Ante todo este panorama, resulta de primerísima importancia convertir en prioritaria la función pública de abasto de los productos básicos.  Este anuncio del próximo gobierno parece ser un hecho que merece celebrarse, si bien habrá de enfrentar múltiples retos de abasto, organización, logística y operación de las instituciones responsables de la operación mercantil, para no hablar de las resistencias económicas y políticas que lógicamente deberá tener.

Cabe recordar que en la DICONSA de los años setenta del siglo anterior se derrumbaron los mitos de la competencia desleal que aducían los intereses empresariales, al igual que el subsidio desproporcionado de su red de tiendas.  Se corroboró que con el 10% de reducción de precios respecto de la media del mercado regional, con áreas comerciales suficientes para una amplia diversidad de alimentos nutritivos y productos del hogar, y una ubicación conveniente en las regiones rurales y las zonas pobres de las ciudades, las tiendas se constituyeron en acceso real y masivo a la canasta básica.

Habría pues que transformar DICONSA y también crear la infraestructura comercial para la compra, almacenamiento y transporte de los granos básicos al sistema comercial que asegure la puesta en el punto de compra de la población necesitada y en las empresas socialmente responsables capaces de convertirlos en productos nutritivos al alcance de la población objetivo, a precios reducidos.

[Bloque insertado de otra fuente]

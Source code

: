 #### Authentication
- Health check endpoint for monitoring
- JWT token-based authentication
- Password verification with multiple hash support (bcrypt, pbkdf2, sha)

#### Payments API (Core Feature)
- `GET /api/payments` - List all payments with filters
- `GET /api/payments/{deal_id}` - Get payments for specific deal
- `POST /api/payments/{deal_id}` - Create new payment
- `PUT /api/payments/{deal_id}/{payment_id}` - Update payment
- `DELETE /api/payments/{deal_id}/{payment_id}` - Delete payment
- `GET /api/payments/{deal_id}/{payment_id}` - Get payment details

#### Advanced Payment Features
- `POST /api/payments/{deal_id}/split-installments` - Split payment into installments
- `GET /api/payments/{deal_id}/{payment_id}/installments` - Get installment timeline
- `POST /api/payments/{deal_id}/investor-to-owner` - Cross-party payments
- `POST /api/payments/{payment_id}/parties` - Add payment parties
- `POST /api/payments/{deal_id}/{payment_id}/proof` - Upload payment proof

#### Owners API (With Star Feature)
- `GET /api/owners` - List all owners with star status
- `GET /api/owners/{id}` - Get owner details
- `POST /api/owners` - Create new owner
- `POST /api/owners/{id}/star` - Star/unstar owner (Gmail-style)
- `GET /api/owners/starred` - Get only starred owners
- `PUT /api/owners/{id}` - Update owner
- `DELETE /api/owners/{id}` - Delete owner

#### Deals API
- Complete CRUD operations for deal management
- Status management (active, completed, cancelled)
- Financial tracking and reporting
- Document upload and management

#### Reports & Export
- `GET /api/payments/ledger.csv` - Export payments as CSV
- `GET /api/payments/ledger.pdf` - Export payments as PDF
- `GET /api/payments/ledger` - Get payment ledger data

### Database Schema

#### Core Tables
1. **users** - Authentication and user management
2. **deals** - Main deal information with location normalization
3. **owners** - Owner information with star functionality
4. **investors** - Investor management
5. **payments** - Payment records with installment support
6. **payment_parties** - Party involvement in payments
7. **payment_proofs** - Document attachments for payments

Todo este esquema forma parte de la instrumentación de la política de regulación del mercado.  Como se advirtió al principio no puede ser discordante con la política económica general.  Al esfuerzo presupuestario habrá que agregar nuevas medidas productivas en el campo, la mayor concurrencia en la industrialización de alimentos, el cuidado con los contenidos nutricionales de la canasta básica, la protección ambiental en los cultivos, la mayor fortaleza del consumidor como agente económico y todo un conjunto de medidas que aseguren que la población objetivo sea realmente la principal beneficiaria.